When the diameter becomes 10 μm or less, the tendency for the classification accuracy to decrease becomes more pronounced.

[Purpose of the invention]

The present invention solves the various problems mentioned above.

An object of the present invention is to provide an air classifier with good classification efficiency.

An object of the present invention is to provide an air classifier capable of producing classified powder with a sharp particle size distribution.

An object of the present invention is to provide an air classifier whose classification point can be easily adjusted.

An object of the present invention is to provide an air classifier that is less likely to generate fine powder aggregates.

Specifically, an object of the present invention is to provide an airflow classifier for classifying powder by airflow, in which a supply port for supplying powder is formed in the upper part of a classification chamber, and a supply port for supplying powder is formed in the lower part of the classification chamber. is equipped with a conical classification plate with a high central part, and a coarse powder discharge port is provided around the lower edge of the classification plate for discharging the coarse powder group classified by air. In the center of Bunkuri-zaka,
A fine powder discharge port is provided to discharge the fine powder group classified by wind, and air is supplied from the outside air to the upper part of the classification chamber to disperse the supplied powder by air circulation around the upper part of the classification chamber. A first gas inflow means having a plurality of inflow passages each having a first air inlet for suctioning and introducing the powder is provided, and around the lower part of the classification chamber there is provided air for wind classification of the dispersed powder. A second air inflow passage having a plurality of inflow passages each having a second air inlet for sucking and introducing air from the outside air into the lower part of the classification chamber to generate a swirling flow.
A gas inflow means is provided, and the total opening area of the first air inlet of the first gas inflow means is A (cm ² ), and the total opening area of the second air inlet of the second gas inflow means is A (cm 2 ). An object of the present invention is to provide an air classifier characterized in that A and B satisfy the following formula: 1≦A/B≦20, where the total area is B (cm ² ).

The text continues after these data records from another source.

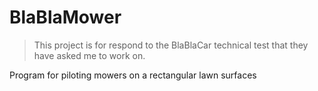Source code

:# BlaBlaMower

>This project is for respond to the BlaBlaCar technical test that they have asked me to work on.

Program for piloting mowers on a rectangular lawn surfaces
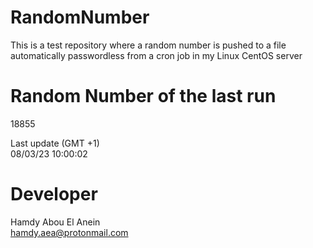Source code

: # RandomNumber    
This is a test repository where a random number is pushed to a file automatically passwordless from a cron job in my Linux CentOS server    
# Random Number of the last run   
18855
      
Last update (GMT +1)    
08/03/23 10:00:02
# Developer    
Hamdy Abou El Anein   
hamdy.aea@protonmail.com
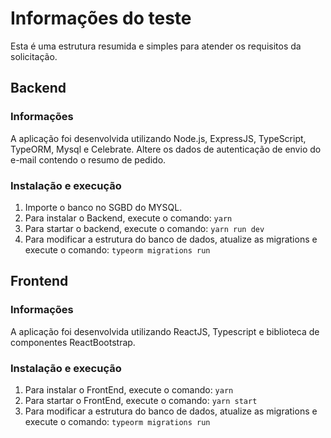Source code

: # Informações do teste

Esta é uma estrutura resumida e simples para atender os requisitos da solicitação.

## Backend

### Informações

A aplicação foi desenvolvida utilizando Node.js, ExpressJS, TypeScript, TypeORM, Mysql e Celebrate.
Altere os dados de autenticação de envio do e-mail contendo o resumo de pedido.

### Instalação e execução

1. Importe o banco no SGBD do MYSQL.
2. Para instalar o Backend, execute o comando: `yarn`
3. Para startar o backend, execute o comando: `yarn run dev`
4. Para modificar a estrutura do banco de dados, atualize as migrations e execute o comando: `typeorm migrations run`

## Frontend

### Informações

A aplicação foi desenvolvida utilizando ReactJS, Typescript e biblioteca de componentes ReactBootstrap.

### Instalação e execução

1. Para instalar o FrontEnd, execute o comando: `yarn`
2. Para startar o FrontEnd, execute o comando: `yarn start`
3. Para modificar a estrutura do banco de dados, atualize as migrations e execute o comando: `typeorm migrations run`
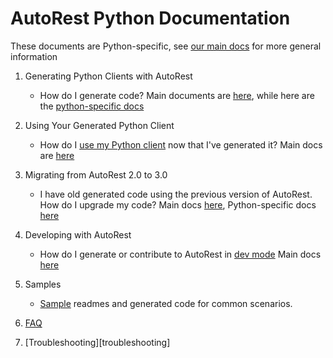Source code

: # AutoRest Python Documentation

These documents are Python-specific, see [our main docs][main_docs] for more general information


1. Generating Python Clients with AutoRest
    - How do I generate code? Main documents are [here][main_generate], while here are the [python-specific docs][python_generate]

2. Using Your Generated Python Client
    - How do I [use my Python client][python_client] now that I've generated it? Main docs are [here][main_client]

3. Migrating from AutoRest 2.0 to 3.0
    - I have old generated code using the previous version of AutoRest. How do I upgrade my code? Main docs [here][main_migrate], Python-specific docs [here][python_migrate]

4. Developing with AutoRest
    - How do I generate or contribute to AutoRest in [dev mode][python_dev] Main docs [here][main_dev]

5. Samples
    - [Sample][sample] readmes and generated code for common scenarios.

6. [FAQ][faq]

7. [Troubleshooting][troubleshooting]

<!-- LINKS -->
[main_docs]: https://github.com/Azure/autorest/tree/master/docs
[main_generate]: https://github.com/Azure/autorest/tree/master/docs/generate/readme.md
[python_generate]: ./generate/readme.md
[python_client]: ./client/readme.md
[main_client]: https://github.com/Azure/autorest/tree/master/docs/generate/client.md
[main_migrate]: https://github.com/Azure/autorest/tree/master/docs/migrate/readme.md
[python_migrate]: ./migrate/readme.md
[python_dev]: ./developer/readme.md
[main_dev]: https://github.com/Azure/autorest/tree/master/docs/dev/readme.md
[sample]: ./samples/readme.md
[faq]: ./faq.md
[trobleshooting]: ./troubleshooting.md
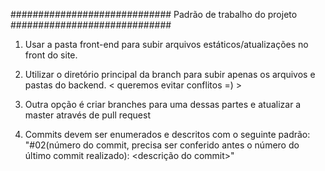 #############################
Padrão de trabalho do projeto
#############################

1) Usar a pasta front-end para subir arquivos estáticos/atualizações no front do site.

2) Utilizar o diretório principal da branch para subir apenas os arquivos e pastas do backend. < queremos evitar conflitos =) >

3) Outra opção é criar branches para uma dessas partes e atualizar a master através de pull request

4) Commits devem ser enumerados e descritos com o seguinte padrão: 
  "#02(número do commit, precisa ser conferido antes o número do último commit realizado): <descrição do commit>"
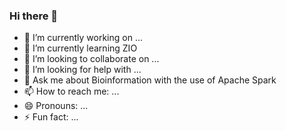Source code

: ### Hi there 👋
- 🔭 I’m currently working on ...
- 🌱 I’m currently learning ZIO
- 👯 I’m looking to collaborate on ...
- 🤔 I’m looking for help with ...
- 💬 Ask me about Bioinformation with the use of Apache Spark 
- 📫 How to reach me: ...
- 😄 Pronouns: ...
- ⚡ Fun fact: ...

<!--
**synchris/synchris** is a ✨ _special_ ✨ repository because its `README.md` (this file) appears on your GitHub profile.

Here are some ideas to get you started:

- 🔭 I’m currently working on ...
- 🌱 I’m currently learning ...
- 👯 I’m looking to collaborate on ...
- 🤔 I’m looking for help with ...
- 💬 Ask me about ...
- 📫 How to reach me: ...
- 😄 Pronouns: ...
- ⚡ Fun fact: ...
-->
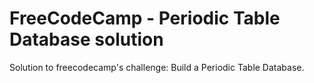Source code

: # FreeCodeCamp - Periodic Table Database solution

Solution to freecodecamp's challenge: Build a Periodic Table Database.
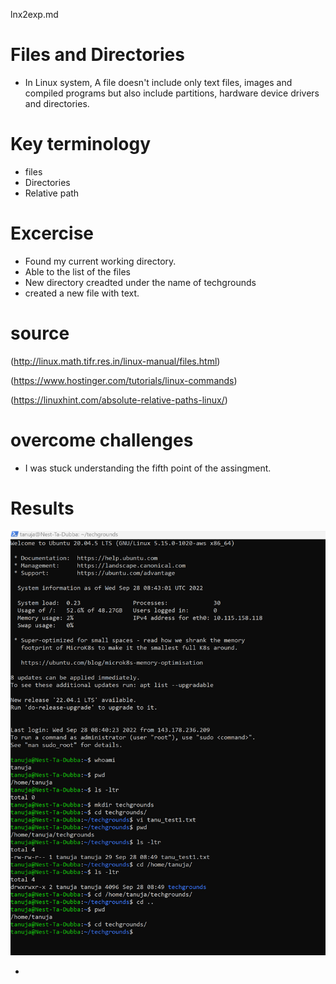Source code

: lnx2exp.md
# Files and Directories
- In Linux system, A file doesn't include only text files, images and compiled programs but also include partitions, hardware device drivers and directories.

# Key terminology
- files
- Directories
- Relative path

# Excercise
- Found my current working directory.
- Able to the list of the files
- New directory creadted under the name of techgrounds
- created a new file with text.
# source

(http://linux.math.tifr.res.in/linux-manual/files.html)

(https://www.hostinger.com/tutorials/linux-commands)

(https://linuxhint.com/absolute-relative-paths-linux/)

# overcome challenges
- I was stuck understanding the fifth point of the assingment.


# Results

![alt text](../00_includes/week1images/linux2.png "linux2.png")

- 
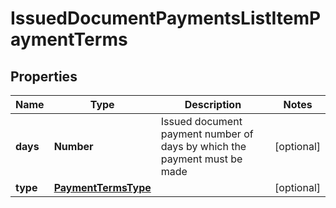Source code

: # IssuedDocumentPaymentsListItemPaymentTerms

## Properties

Name | Type | Description | Notes
------------ | ------------- | ------------- | -------------
**days** | **Number** | Issued document payment number of days by which the payment must be made | [optional] 
**type** | [**PaymentTermsType**](PaymentTermsType.md) |  | [optional]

[Specific description of the invention]

In view of the problems of the conventional device described above, the air flow classifier of the present invention is equipped with a gas inflow means for dispersing powder by swirling flow around the upper part of the classification chamber, thereby improving the dispersion of powder inside the classification chamber. This improves the classification accuracy. A detailed description will be given below based on the drawings.

As an example of the air classifier according to the present invention, one of the type shown in FIG. 1 (showing the outer surface of the device) and FIG. 2 (showing a longitudinal sectional front view of the device) can be exemplified.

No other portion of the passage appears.